- _AIM OF THE EXERCISE_:
In the records below, find the line with "## Languages" and the line with "5 | 16 | 82 |"; return exactly those lines and every line between them.

--- MATERIAL TO PROCESS ---

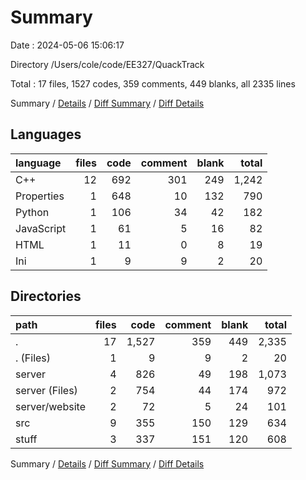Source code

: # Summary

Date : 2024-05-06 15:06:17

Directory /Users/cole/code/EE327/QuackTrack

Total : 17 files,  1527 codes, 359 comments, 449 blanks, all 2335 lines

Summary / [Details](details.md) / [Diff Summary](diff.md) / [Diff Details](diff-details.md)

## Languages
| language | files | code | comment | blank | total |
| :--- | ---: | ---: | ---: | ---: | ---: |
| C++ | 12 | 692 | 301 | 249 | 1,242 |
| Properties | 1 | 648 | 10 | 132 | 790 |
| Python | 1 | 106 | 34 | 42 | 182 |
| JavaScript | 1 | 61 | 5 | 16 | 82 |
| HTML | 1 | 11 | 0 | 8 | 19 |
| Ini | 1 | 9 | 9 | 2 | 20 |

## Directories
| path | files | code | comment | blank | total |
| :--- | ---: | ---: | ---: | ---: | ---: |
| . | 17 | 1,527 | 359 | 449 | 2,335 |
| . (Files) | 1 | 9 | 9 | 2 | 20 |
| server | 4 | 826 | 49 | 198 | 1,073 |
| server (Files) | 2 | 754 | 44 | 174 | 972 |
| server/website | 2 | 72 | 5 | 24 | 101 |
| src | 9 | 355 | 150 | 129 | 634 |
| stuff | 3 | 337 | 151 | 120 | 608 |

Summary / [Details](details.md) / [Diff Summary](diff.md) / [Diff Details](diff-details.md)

---
--- MATERIAL TO PROCESS ---

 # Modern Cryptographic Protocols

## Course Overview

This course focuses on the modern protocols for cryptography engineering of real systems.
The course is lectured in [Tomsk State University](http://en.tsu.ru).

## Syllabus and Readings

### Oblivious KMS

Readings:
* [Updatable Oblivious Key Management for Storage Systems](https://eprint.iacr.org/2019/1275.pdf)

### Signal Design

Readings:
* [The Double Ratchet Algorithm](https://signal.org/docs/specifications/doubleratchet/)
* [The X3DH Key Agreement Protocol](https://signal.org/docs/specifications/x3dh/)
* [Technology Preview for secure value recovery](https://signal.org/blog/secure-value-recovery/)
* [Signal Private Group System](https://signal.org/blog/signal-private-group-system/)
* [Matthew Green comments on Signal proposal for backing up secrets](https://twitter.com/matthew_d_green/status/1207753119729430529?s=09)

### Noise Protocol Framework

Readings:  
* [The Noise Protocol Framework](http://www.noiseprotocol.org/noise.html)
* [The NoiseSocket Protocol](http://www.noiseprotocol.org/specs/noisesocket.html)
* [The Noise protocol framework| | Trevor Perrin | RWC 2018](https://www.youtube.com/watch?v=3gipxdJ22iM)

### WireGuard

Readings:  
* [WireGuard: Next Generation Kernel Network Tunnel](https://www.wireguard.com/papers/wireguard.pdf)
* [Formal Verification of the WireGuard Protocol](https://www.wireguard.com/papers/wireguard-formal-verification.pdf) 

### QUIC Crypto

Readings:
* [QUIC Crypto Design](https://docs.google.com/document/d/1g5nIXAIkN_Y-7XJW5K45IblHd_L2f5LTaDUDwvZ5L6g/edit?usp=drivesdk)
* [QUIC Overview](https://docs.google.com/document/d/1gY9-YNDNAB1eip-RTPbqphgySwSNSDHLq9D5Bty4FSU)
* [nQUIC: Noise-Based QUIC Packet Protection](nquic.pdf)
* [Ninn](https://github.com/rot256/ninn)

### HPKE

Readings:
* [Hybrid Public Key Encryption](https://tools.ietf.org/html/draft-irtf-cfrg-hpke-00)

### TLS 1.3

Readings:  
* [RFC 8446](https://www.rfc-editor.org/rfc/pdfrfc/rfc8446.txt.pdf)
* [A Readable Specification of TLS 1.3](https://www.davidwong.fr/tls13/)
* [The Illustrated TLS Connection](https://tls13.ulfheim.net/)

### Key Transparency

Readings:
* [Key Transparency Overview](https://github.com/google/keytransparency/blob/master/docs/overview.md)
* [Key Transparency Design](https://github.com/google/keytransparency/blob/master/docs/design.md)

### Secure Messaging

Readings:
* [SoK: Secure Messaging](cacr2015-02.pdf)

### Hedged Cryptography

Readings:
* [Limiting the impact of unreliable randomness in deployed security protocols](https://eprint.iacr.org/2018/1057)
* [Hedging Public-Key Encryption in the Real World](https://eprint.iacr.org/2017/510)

---

- _SOLUTION TO THIS PROBLEM_:
## Languages
| language | files | code | comment | blank | total |
| :--- | ---: | ---: | ---: | ---: | ---: |
| C++ | 12 | 692 | 301 | 249 | 1,242 |
| Properties | 1 | 648 | 10 | 132 | 790 |
| Python | 1 | 106 | 34 | 42 | 182 |
| JavaScript | 1 | 61 | 5 | 16 | 82 |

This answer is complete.